▶ **ACTIVITY**
In the records below, which lines include "some"? Copy them.

(DATA TO PROCESS)

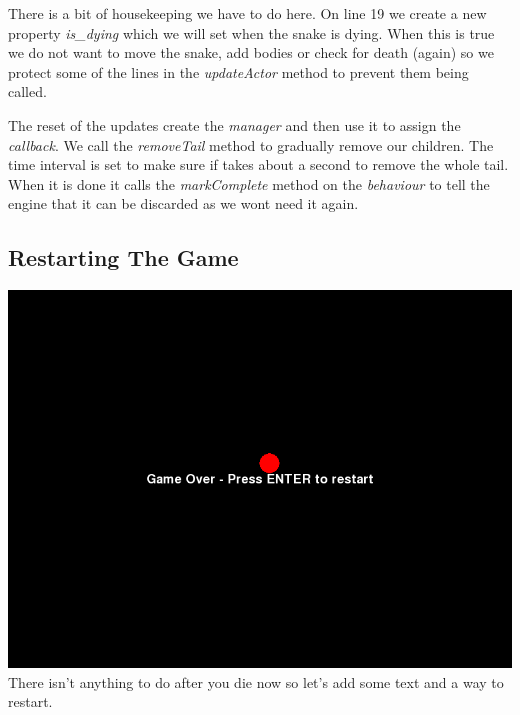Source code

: \documentclass[letterpaper,10pt,english]{sphinxmanual}
\begin{document}
There is a bit of housekeeping we have to do here. On line 19 we create a new property \emph{is\_dying} which we will set
when the snake is dying. When this is true we do not want to move the snake, add bodies or check for death (again) so
we protect some of the lines in the \emph{updateActor} method to prevent them being called.

The reset of the updates create the \emph{manager} and then use it to assign the \emph{callback}. We call the \emph{removeTail}
method to gradually remove our children. The time interval is set to make sure if takes about a second
to remove the whole tail. When it is done it calls the \emph{markComplete}
method on the \emph{behaviour} to tell the engine that it can be discarded as we wont need it again.


\subsection{Restarting The Game}
\label{tutorial-1:restarting-the-game}\includegraphics{ss-1-restart.png}
There isn't anything to do after you die now so let's add some text and a way to restart.
\end{document}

(End DATA TO PROCESS)

▶ **PROBLEM SOLUTION**
we protect some of the lines in the \emph{updateActor} method to prevent them being called.
There isn't anything to do after you die now so let's add some text and a way to restart.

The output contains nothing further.